Problem
In one of my programs, I had to perform (a lot of) random sampling from Python lists. So much that it ended up being my bottleneck.
Without going in too much details, the function was mostly generating random numbers and accessing elements in lists. I gave it a simple Cython try with something along these lines:
import random
import cython
@cython.boundscheck(False)
def sample(int n_sampling, l):
a = []
for _ in range(n_sampling):
a.append(l[0])
return a
@cython.boundscheck(False)
def rando(int n_sampling, l):
a = []
for _ in range(n_sampling):
a.append(random.randrange(3))
return a
Cython usually needs the following setup code:
from setuptools import setup
from Cython.Build import cythonize
setup(
ext_modules = cythonize("fast_sampler.pyx")
)
And the following command will build the code:
python setup.py build_ext --inplace
The timing results:
python -mtimeit -s"import fast_sampler" "fast_sampler.sample(10000,[1,2,3])"
5000 loops, best of 5: 61.8 usec per loop
Accessing elements in a loop seems quick enough.
python -mtimeit -s"import fast_sampler" "fast_sampler.rando(10000,[1,2,3])"
50 loops, best of 5: 5.77 msec per loop
However, the calls to random.randrange()
seem to be the bottleneck.
If we add this cimport
statement, we can directly call rand()
from libc.stdlib cimport rand
@cython.boundscheck(False)
def rando_c(int n_sampling, l):
a = []
for _ in range(n_sampling):
a.append(rand() % 3)
return a
And finally:
python -mtimeit -s"import fast_sampler" "fast_sampler.rando_c(10000,[1,2,3])"
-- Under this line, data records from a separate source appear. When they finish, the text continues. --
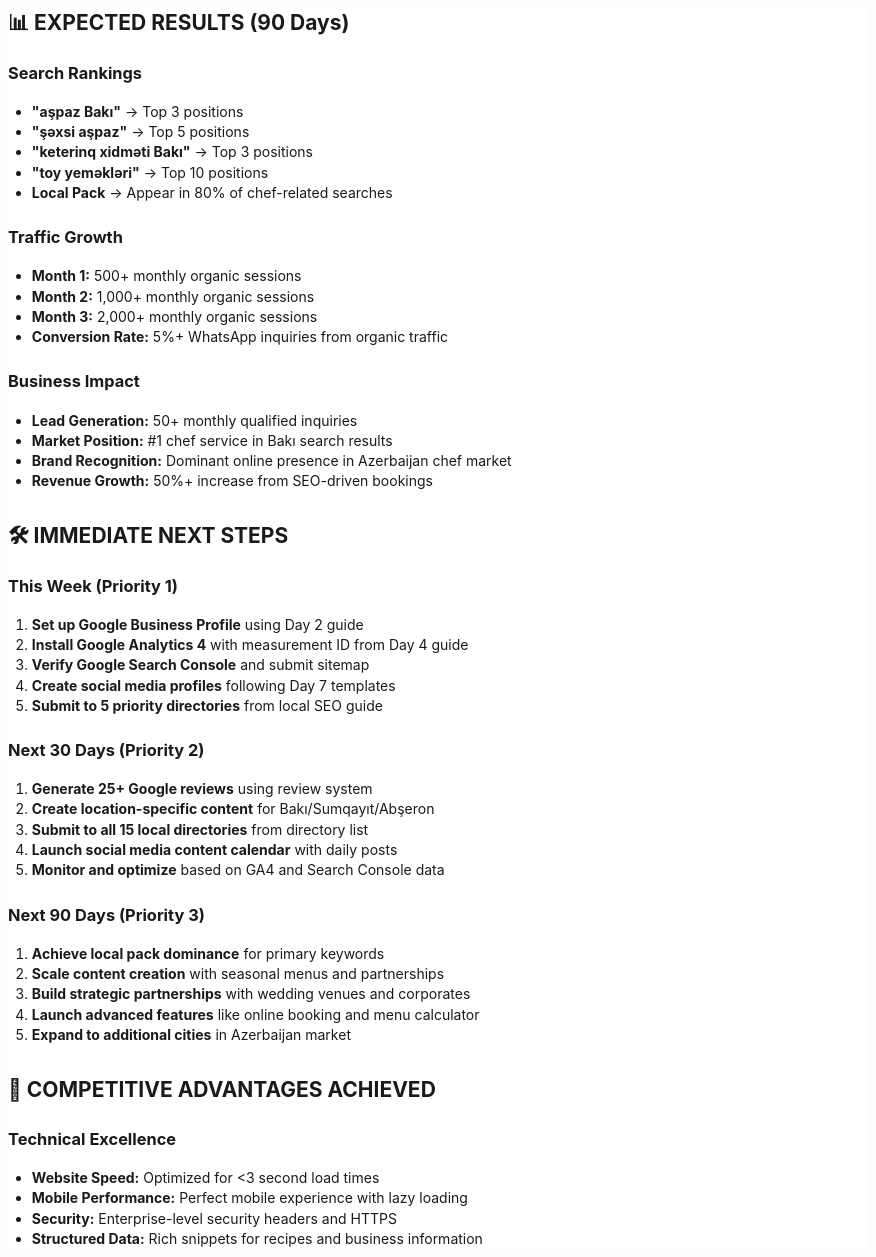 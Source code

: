 ## 📊 EXPECTED RESULTS (90 Days)

### Search Rankings
- **"aşpaz Bakı"** → Top 3 positions
- **"şəxsi aşpaz"** → Top 5 positions  
- **"keterinq xidməti Bakı"** → Top 3 positions
- **"toy yeməkləri"** → Top 10 positions
- **Local Pack** → Appear in 80% of chef-related searches

### Traffic Growth
- **Month 1:** 500+ monthly organic sessions
- **Month 2:** 1,000+ monthly organic sessions
- **Month 3:** 2,000+ monthly organic sessions
- **Conversion Rate:** 5%+ WhatsApp inquiries from organic traffic

### Business Impact
- **Lead Generation:** 50+ monthly qualified inquiries
- **Market Position:** #1 chef service in Bakı search results
- **Brand Recognition:** Dominant online presence in Azerbaijan chef market
- **Revenue Growth:** 50%+ increase from SEO-driven bookings

## 🛠️ IMMEDIATE NEXT STEPS

### This Week (Priority 1)
1. **Set up Google Business Profile** using Day 2 guide
2. **Install Google Analytics 4** with measurement ID from Day 4 guide
3. **Verify Google Search Console** and submit sitemap
4. **Create social media profiles** following Day 7 templates
5. **Submit to 5 priority directories** from local SEO guide

### Next 30 Days (Priority 2)
1. **Generate 25+ Google reviews** using review system
2. **Create location-specific content** for Bakı/Sumqayıt/Abşeron
3. **Submit to all 15 local directories** from directory list
4. **Launch social media content calendar** with daily posts
5. **Monitor and optimize** based on GA4 and Search Console data

### Next 90 Days (Priority 3)
1. **Achieve local pack dominance** for primary keywords
2. **Scale content creation** with seasonal menus and partnerships
3. **Build strategic partnerships** with wedding venues and corporates
4. **Launch advanced features** like online booking and menu calculator
5. **Expand to additional cities** in Azerbaijan market

## 🎯 COMPETITIVE ADVANTAGES ACHIEVED

### Technical Excellence
- **Website Speed:** Optimized for <3 second load times
- **Mobile Performance:** Perfect mobile experience with lazy loading
- **Security:** Enterprise-level security headers and HTTPS
- **Structured Data:** Rich snippets for recipes and business information
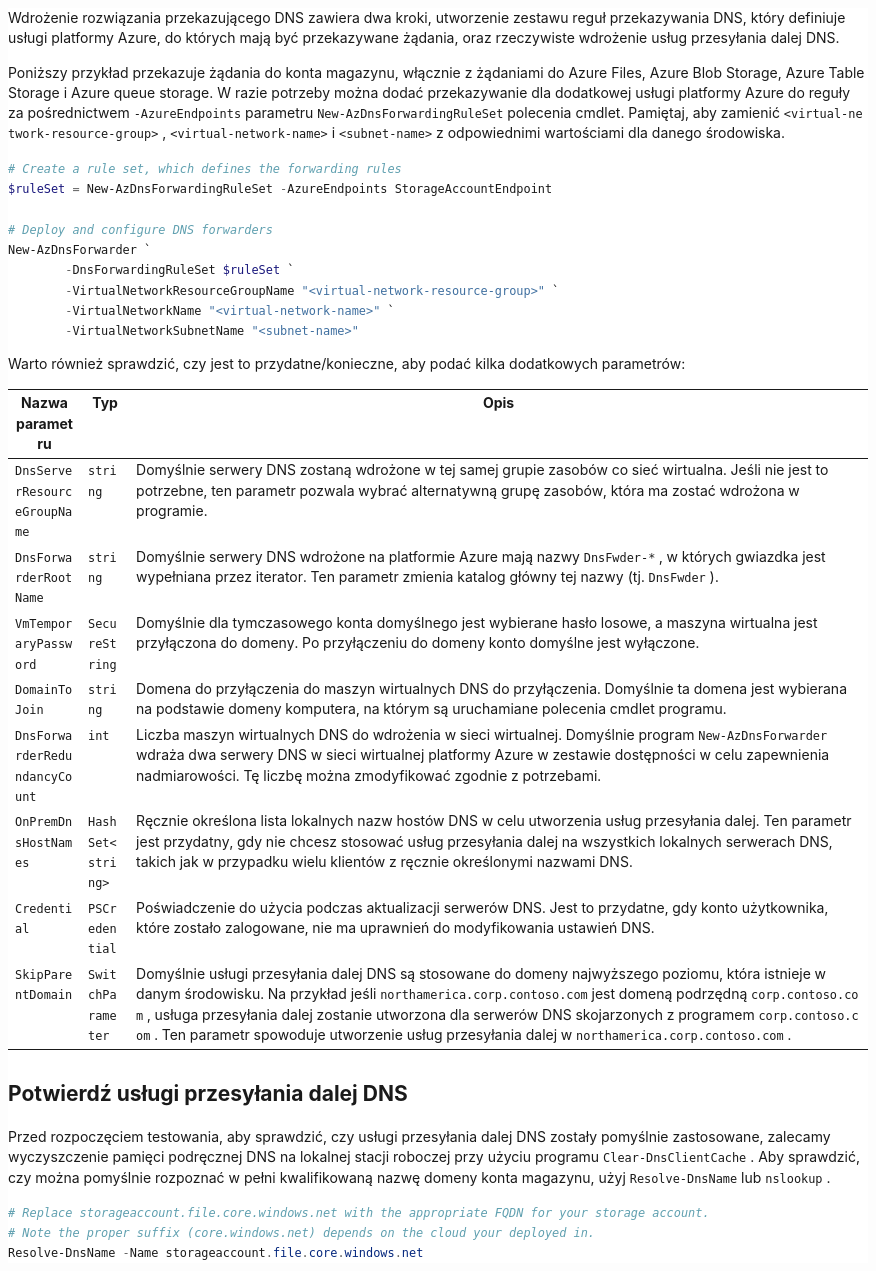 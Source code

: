 Wdrożenie rozwiązania przekazującego DNS zawiera dwa kroki, utworzenie zestawu reguł przekazywania DNS, który definiuje usługi platformy Azure, do których mają być przekazywane żądania, oraz rzeczywiste wdrożenie usług przesyłania dalej DNS. 

Poniższy przykład przekazuje żądania do konta magazynu, włącznie z żądaniami do Azure Files, Azure Blob Storage, Azure Table Storage i Azure queue storage. W razie potrzeby można dodać przekazywanie dla dodatkowej usługi platformy Azure do reguły za pośrednictwem `-AzureEndpoints` parametru `New-AzDnsForwardingRuleSet` polecenia cmdlet. Pamiętaj, aby zamienić `<virtual-network-resource-group>` , `<virtual-network-name>` i `<subnet-name>` z odpowiednimi wartościami dla danego środowiska.

```PowerShell
# Create a rule set, which defines the forwarding rules
$ruleSet = New-AzDnsForwardingRuleSet -AzureEndpoints StorageAccountEndpoint

# Deploy and configure DNS forwarders
New-AzDnsForwarder `
        -DnsForwardingRuleSet $ruleSet `
        -VirtualNetworkResourceGroupName "<virtual-network-resource-group>" `
        -VirtualNetworkName "<virtual-network-name>" `
        -VirtualNetworkSubnetName "<subnet-name>"
```

Warto również sprawdzić, czy jest to przydatne/konieczne, aby podać kilka dodatkowych parametrów:

| Nazwa parametru | Typ | Opis |
|----------------|------|-------------|
| `DnsServerResourceGroupName` | `string` | Domyślnie serwery DNS zostaną wdrożone w tej samej grupie zasobów co sieć wirtualna. Jeśli nie jest to potrzebne, ten parametr pozwala wybrać alternatywną grupę zasobów, która ma zostać wdrożona w programie. |
| `DnsForwarderRootName` | `string` | Domyślnie serwery DNS wdrożone na platformie Azure mają nazwy `DnsFwder-*` , w których gwiazdka jest wypełniana przez iterator. Ten parametr zmienia katalog główny tej nazwy (tj. `DnsFwder` ). |
| `VmTemporaryPassword` | `SecureString` | Domyślnie dla tymczasowego konta domyślnego jest wybierane hasło losowe, a maszyna wirtualna jest przyłączona do domeny. Po przyłączeniu do domeny konto domyślne jest wyłączone. |
| `DomainToJoin` | `string` | Domena do przyłączenia do maszyn wirtualnych DNS do przyłączenia. Domyślnie ta domena jest wybierana na podstawie domeny komputera, na którym są uruchamiane polecenia cmdlet programu. |
| `DnsForwarderRedundancyCount` | `int` | Liczba maszyn wirtualnych DNS do wdrożenia w sieci wirtualnej. Domyślnie program `New-AzDnsForwarder` wdraża dwa serwery DNS w sieci wirtualnej platformy Azure w zestawie dostępności w celu zapewnienia nadmiarowości. Tę liczbę można zmodyfikować zgodnie z potrzebami. |
| `OnPremDnsHostNames` | `HashSet<string>` | Ręcznie określona lista lokalnych nazw hostów DNS w celu utworzenia usług przesyłania dalej. Ten parametr jest przydatny, gdy nie chcesz stosować usług przesyłania dalej na wszystkich lokalnych serwerach DNS, takich jak w przypadku wielu klientów z ręcznie określonymi nazwami DNS. |
| `Credential` | `PSCredential` | Poświadczenie do użycia podczas aktualizacji serwerów DNS. Jest to przydatne, gdy konto użytkownika, które zostało zalogowane, nie ma uprawnień do modyfikowania ustawień DNS. |
| `SkipParentDomain` | `SwitchParameter` | Domyślnie usługi przesyłania dalej DNS są stosowane do domeny najwyższego poziomu, która istnieje w danym środowisku. Na przykład jeśli `northamerica.corp.contoso.com` jest domeną podrzędną `corp.contoso.com` , usługa przesyłania dalej zostanie utworzona dla serwerów DNS skojarzonych z programem `corp.contoso.com` . Ten parametr spowoduje utworzenie usług przesyłania dalej w `northamerica.corp.contoso.com` . |

## <a name="confirm-dns-forwarders"></a>Potwierdź usługi przesyłania dalej DNS
Przed rozpoczęciem testowania, aby sprawdzić, czy usługi przesyłania dalej DNS zostały pomyślnie zastosowane, zalecamy wyczyszczenie pamięci podręcznej DNS na lokalnej stacji roboczej przy użyciu programu `Clear-DnsClientCache` . Aby sprawdzić, czy można pomyślnie rozpoznać w pełni kwalifikowaną nazwę domeny konta magazynu, użyj `Resolve-DnsName` lub `nslookup` .

```powershell
# Replace storageaccount.file.core.windows.net with the appropriate FQDN for your storage account.
# Note the proper suffix (core.windows.net) depends on the cloud your deployed in.
Resolve-DnsName -Name storageaccount.file.core.windows.net
```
2000 loops, best of 5: 104 usec per loop
Which brings a 50x speedup!
What about the seed ?
Usually, it is a good practice to add these lines in a Python code when dealing with random number generation (to ensure reproducibility):
random.seed(0)
np.random.seed(0)
By default, rand() always returns the same numbers, as long as you do not call srand()
before, so you do not have to worry about them any more ! (At least, not in this part of your code).